Looking at the passes, it seems only vertex shader units are utilized, but the actual hw utilization is about nicely 0%-1% for memory, cache, alu, load-store. And digging into instruction timing, there are some s_waitcnt instructions which show that most of the time is spent waiting in them.

superdump commented 1 year ago

I was going to ask about your scene and materials. I see from the Tracy trace that you’re using voxels- can you please provide a lot more information about how exactly your voxels are rendered, the scene being rendered (number of entities with meshes), what material(s) you’re using.

ruabmbua commented 1 year ago

Sry for the late update:

And here are some stats of the test scene:

total meshes: 5506 total primitives: 1963452 avg primitives / mesh: 356

And here a picture of the camera for comparing the engine versions, and where I captured the traces:

image

ruabmbua commented 1 year ago

I just changed around some of the settings for my chunk renderer. I reduced the number of chunks by 4 times, and compensated by making the chunks larger. The goal was to reduce number of total meshes.

It seems that partially fixes the performance problem, while still rendering somewhat the same geometry.

Was my previous approach with so many unique meshes unreasonable? I do not have much experience with this stuff.

superdump commented 1 year ago

Currently the way bevy draws meshes is one draw command per mesh. I’ve been experimenting, learning, and looking into what are called ‘batching’ and ‘instancing’ #89 to use far fewer draw commands for drawing the same things because fewer draw commands for drawing the same things can bring very large performance benefits. Within the constraints of current bevy rendering with one draw per mesh, trying to merge meshes and reduce the draw count will improve performance. I’m speaking loosely here as there are many things that can improve rendering performance and voxels in particular have many different possible rendering techniques. How many voxels are there in your scene?
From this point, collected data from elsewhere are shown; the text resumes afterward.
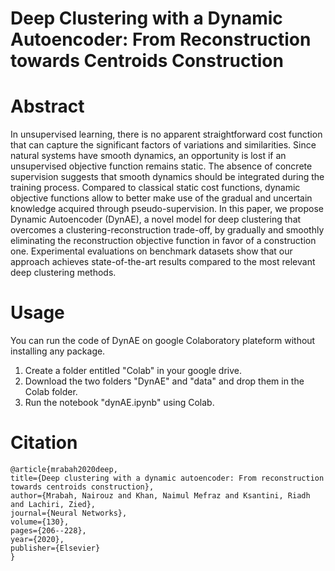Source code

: # Deep Clustering with a Dynamic Autoencoder:  From Reconstruction towards Centroids Construction


# Abstract

In unsupervised learning, there is no apparent straightforward cost function that can capture the significant factors of variations and similarities. Since natural systems have smooth dynamics, an opportunity is lost if an unsupervised objective function remains static. The absence of concrete supervision suggests that smooth dynamics should be integrated during the training process. Compared to classical static cost functions, dynamic objective functions allow to better make use of the gradual and uncertain knowledge acquired through pseudo-supervision. In this paper, we propose Dynamic Autoencoder (DynAE), a novel model for deep clustering that overcomes a clustering-reconstruction trade-off, by gradually and smoothly eliminating the reconstruction objective function in favor of a construction one. Experimental evaluations on benchmark datasets show that our approach achieves state-of-the-art results compared to the most relevant deep clustering methods. 



# Usage

You can run the code of DynAE on google Colaboratory plateform without installing any package. 

  1. Create a folder entitled "Colab" in your google drive.
  2. Download the two folders "DynAE" and "data" and drop them in the Colab folder.
  3. Run the notebook "dynAE.ipynb" using Colab.
  

# Citation
  
  ```
@article{mrabah2020deep,
  title={Deep clustering with a dynamic autoencoder: From reconstruction towards centroids construction},
  author={Mrabah, Nairouz and Khan, Naimul Mefraz and Ksantini, Riadh and Lachiri, Zied},
  journal={Neural Networks},
  volume={130},
  pages={206--228},
  year={2020},
  publisher={Elsevier}
} 
  ```
  
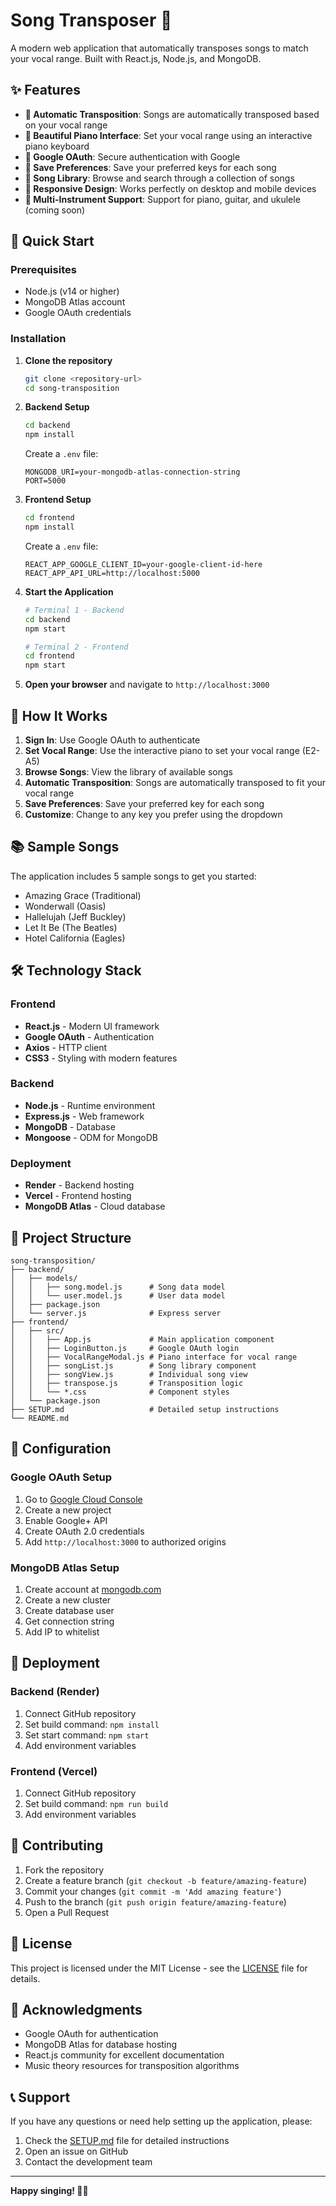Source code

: # Song Transposer 🎵

A modern web application that automatically transposes songs to match your vocal range. Built with React.js, Node.js, and MongoDB.

## ✨ Features

- **🎤 Automatic Transposition**: Songs are automatically transposed based on your vocal range
- **🎹 Beautiful Piano Interface**: Set your vocal range using an interactive piano keyboard
- **🔐 Google OAuth**: Secure authentication with Google
- **💾 Save Preferences**: Save your preferred keys for each song
- **🎵 Song Library**: Browse and search through a collection of songs
- **📱 Responsive Design**: Works perfectly on desktop and mobile devices
- **🎸 Multi-Instrument Support**: Support for piano, guitar, and ukulele (coming soon)

## 🚀 Quick Start

### Prerequisites
- Node.js (v14 or higher)
- MongoDB Atlas account
- Google OAuth credentials

### Installation

1. **Clone the repository**
   ```bash
   git clone <repository-url>
   cd song-transposition
   ```

2. **Backend Setup**
   ```bash
   cd backend
   npm install
   ```
   
   Create a `.env` file:
   ```
   MONGODB_URI=your-mongodb-atlas-connection-string
   PORT=5000
   ```

3. **Frontend Setup**
   ```bash
   cd frontend
   npm install
   ```
   
   Create a `.env` file:
   ```
   REACT_APP_GOOGLE_CLIENT_ID=your-google-client-id-here
   REACT_APP_API_URL=http://localhost:5000
   ```

4. **Start the Application**
   ```bash
   # Terminal 1 - Backend
   cd backend
   npm start
   
   # Terminal 2 - Frontend
   cd frontend
   npm start
   ```

5. **Open your browser** and navigate to `http://localhost:3000`

## 🎯 How It Works

1. **Sign In**: Use Google OAuth to authenticate
2. **Set Vocal Range**: Use the interactive piano to set your vocal range (E2-A5)
3. **Browse Songs**: View the library of available songs
4. **Automatic Transposition**: Songs are automatically transposed to fit your vocal range
5. **Save Preferences**: Save your preferred key for each song
6. **Customize**: Change to any key you prefer using the dropdown

## 📚 Sample Songs

The application includes 5 sample songs to get you started:
- Amazing Grace (Traditional)
- Wonderwall (Oasis)
- Hallelujah (Jeff Buckley)
- Let It Be (The Beatles)
- Hotel California (Eagles)

## 🛠️ Technology Stack

### Frontend
- **React.js** - Modern UI framework
- **Google OAuth** - Authentication
- **Axios** - HTTP client
- **CSS3** - Styling with modern features

### Backend
- **Node.js** - Runtime environment
- **Express.js** - Web framework
- **MongoDB** - Database
- **Mongoose** - ODM for MongoDB

### Deployment
- **Render** - Backend hosting
- **Vercel** - Frontend hosting
- **MongoDB Atlas** - Cloud database

## 📁 Project Structure

```
song-transposition/
├── backend/
│   ├── models/
│   │   ├── song.model.js      # Song data model
│   │   └── user.model.js      # User data model
│   ├── package.json
│   └── server.js              # Express server
├── frontend/
│   ├── src/
│   │   ├── App.js             # Main application component
│   │   ├── LoginButton.js     # Google OAuth login
│   │   ├── VocalRangeModal.js # Piano interface for vocal range
│   │   ├── songList.js        # Song library component
│   │   ├── songView.js        # Individual song view
│   │   ├── transpose.js       # Transposition logic
│   │   └── *.css              # Component styles
│   └── package.json
├── SETUP.md                   # Detailed setup instructions
└── README.md
```

## 🔧 Configuration

### Google OAuth Setup
1. Go to [Google Cloud Console](https://console.cloud.google.com/)
2. Create a new project
3. Enable Google+ API
4. Create OAuth 2.0 credentials
5. Add `http://localhost:3000` to authorized origins

### MongoDB Atlas Setup
1. Create account at [mongodb.com](https://mongodb.com)
2. Create a new cluster
3. Create database user
4. Get connection string
5. Add IP to whitelist

## 🚀 Deployment

### Backend (Render)
1. Connect GitHub repository
2. Set build command: `npm install`
3. Set start command: `npm start`
4. Add environment variables

### Frontend (Vercel)
1. Connect GitHub repository
2. Set build command: `npm run build`
3. Add environment variables

## 🤝 Contributing

1. Fork the repository
2. Create a feature branch (`git checkout -b feature/amazing-feature`)
3. Commit your changes (`git commit -m 'Add amazing feature'`)
4. Push to the branch (`git push origin feature/amazing-feature`)
5. Open a Pull Request

## 📝 License

This project is licensed under the MIT License - see the [LICENSE](LICENSE) file for details.

## 🙏 Acknowledgments

- Google OAuth for authentication
- MongoDB Atlas for database hosting
- React.js community for excellent documentation
- Music theory resources for transposition algorithms

## 📞 Support

If you have any questions or need help setting up the application, please:
1. Check the [SETUP.md](SETUP.md) file for detailed instructions
2. Open an issue on GitHub
3. Contact the development team

---

**Happy singing! 🎤✨**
ruabmbua commented 1 year ago

The "volume" of loaded voxels in the scene consists of 67108864 voxels. Or course much of that is empty and does not actually generate any meshes.

I know about instancing, but I doubt it would be helpful in this "minecraft" kind of voxel rendering. I think its not possible to have different geometry for instancing?

Merging the meshes however seems to make sense, since it already improved by a lot by adjusting my parameters.

ruabmbua commented 1 year ago

I think the gpu might just struggle to actually use all of its resources for vertex shading, when there are too many draw calls with not enough actual primitives inside of them. I compared the the utilization in gpu profiler, and it got 2-4 times better now.

What is strange however is the fact that old bevy was still a lot better, even with the smaller chunks & more total meshes. I guess the extra render passes which all invoke the vertex shaders again makes the cost of it just go up a lot.

Maybe its possible to just run the render passes of cascade shadow map at the same time? Not sure how exactly the algorithm looks like in bevy, but I imagine they could run in parallel, and increase the GPU utilization again to fix the performance?

ruabmbua commented 1 year ago

@superdump I think this can be closed, its still possible to get good performance in bevy 0.10, it just needs some tweaking in the game code.

And I prefer the new cascaded shadow maps a lot over the old directional lights. Now it actually affects the whole scene I have, not just a large part of it.